Partisipasi masyarakat hanya sebatas pelibatan simbolik dalam kegiatan, bukan sebagai pengambil keputusan. Hal ini berpotensi mengurangi keberlanjutan dan kebermaknaan pembangunan budaya lokal.

Pergeseran Paradigma

Untuk itu, diperlukan pergeseran paradigma dalam pembangunan pariwisata berbasis budaya. Pertama, pemerintah harus membuka ruang partisipasi yang nyata bagi masyarakat adat, komunitas budaya, dan pemuda lokal dalam merancang program wisata.

Baca Juga  Politik Dramaturgi Ala Dedi Mulyadi

Kedua, indikator keberhasilan pembangunan harus mencakup aspek kualitatif seperti keberdayaan sosial, revitalisasi identitas lokal, dan rasa memiliki terhadap warisan budaya.

Ketiga, kegiatan pelestarian budaya harus bersifat dialogis, bukan sekadar administratif.

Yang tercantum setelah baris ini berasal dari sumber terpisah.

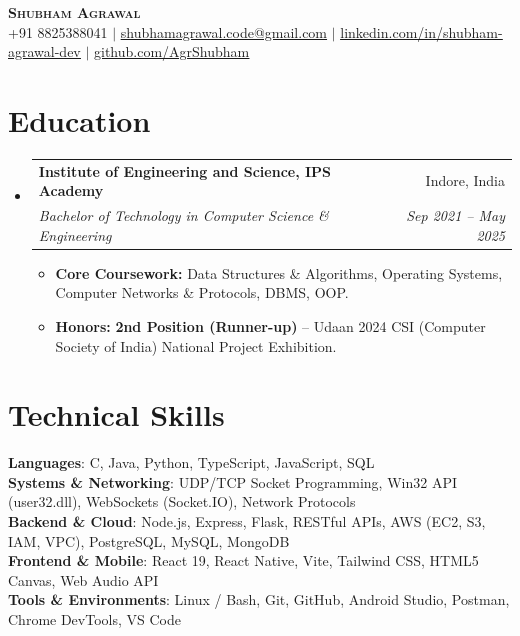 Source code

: \documentclass[letterpaper,11pt]{article}
\makeatletter
\newcommand{\resumeItem}[1]{
  \item\small{
    {#1 \vspace{-2pt}}
  }
}
\newcommand{\resumeSubheading}[4]{
  \vspace{-2pt}\item
    \begin{tabular*}{0.97\textwidth}[t]{l@{\extracolsep{\fill}}r}
      \textbf{#1} & #2 \\
      \textit{\small#3} & \textit{\small #4} \\
    \end{tabular*}\vspace{-7pt}
}
\newcommand{\resumeSubHeadingListStart}{\begin{itemize}[leftmargin=0.15in, label={}]}
\newcommand{\resumeSubHeadingListEnd}{\end{itemize}}
\newcommand{\resumeItemListStart}{\begin{itemize}}
\newcommand{\resumeItemListEnd}{\end{itemize}\vspace{-5pt}}
\makeatother
\begin{document}
\begin{center}
    \textbf{\Huge \scshape Shubham Agrawal} \\ \vspace{2pt}
    \small +91 8825388041 $|$ \href{mailto:shubhamagrawal.code@gmail.com}{\underline{shubhamagrawal.code@gmail.com}} $|$ 
    \href{https://linkedin.com/in/shubham-agrawal-dev}{\underline{linkedin.com/in/shubham-agrawal-dev}} $|$
    \href{https://github.com/AgrShubham}{\underline{github.com/AgrShubham}}
\end{center}

\section{Education}
  \resumeSubHeadingListStart
    \resumeSubheading
      {Institute of Engineering and Science, IPS Academy}{Indore, India}
      {Bachelor of Technology in Computer Science \& Engineering}{Sep 2021 -- May 2025}
      \resumeItemListStart
        \resumeItem{\textbf{Core Coursework:} Data Structures \& Algorithms, Operating Systems, Computer Networks \& Protocols, DBMS, OOP.}
        \resumeItem{\textbf{Honors:} \textbf{2nd Position (Runner-up)} -- Udaan 2024 CSI (Computer Society of India) National Project Exhibition.}
      \resumeItemListEnd
  \resumeSubHeadingListEnd

\section{Technical Skills}
 \begin{itemize}[leftmargin=0.15in, label={}]
    \small{\item{
     \textbf{Languages}{: C, Java, Python, TypeScript, JavaScript, SQL} \\
     \textbf{Systems \& Networking}{: UDP/TCP Socket Programming, Win32 API (user32.dll), WebSockets (Socket.IO), Network Protocols} \\
     \textbf{Backend \& Cloud}{: Node.js, Express, Flask, RESTful APIs, AWS (EC2, S3, IAM, VPC), PostgreSQL, MySQL, MongoDB} \\
     \textbf{Frontend \& Mobile}{: React 19, React Native, Vite, Tailwind CSS, HTML5 Canvas, Web Audio API} \\
     \textbf{Tools \& Environments}{: Linux / Bash, Git, GitHub, Android Studio, Postman, Chrome DevTools, VS Code}
    }}
 \end{itemize}
\end{document}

Pemerintah perlu mendengar suara pelaku budaya secara langsung dan mendasarkan kebijakan pada kebutuhan nyata komunitas.

Keempat, penting untuk menciptakan ruang-ruang edukatif dan kreatif yang memungkinkan generasi muda memahami dan mengembangkan budaya lokal secara kritis dan inovatif.

Terakhir, transparansi anggaran dan evaluasi partisipatif juga harus menjadi bagian integral dari program pariwisata budaya agar keberhasilannya dapat dipertanggungjawabkan secara sosial.

Bukan Soal Proyek Fisik

Pembangunan pariwisata di Kabupaten Jember mengajarkan kepada kita pentingnya memahami bahwa pembangunan bukan hanya soal angka dan proyek fisik. Pembangunan adalah proses sosial yang melibatkan banyak pihak dengan berbagai kepentingan. Dalam konteks pariwisata berbasis budaya, masyarakat lokal harus menjadi aktor utama, bukan hanya pelengkap.

Pembelajaran penting lainnya adalah pentingnya pendekatan kritis dalam membaca teks-teks kebijakan publik. Narasi pemerintah sering kali dibungkus dengan bahasa teknokratik yang tampak netral dan progresif. Namun, di balik itu bisa tersembunyi relasi kuasa yang timpang dan kepentingan institusional yang kuat.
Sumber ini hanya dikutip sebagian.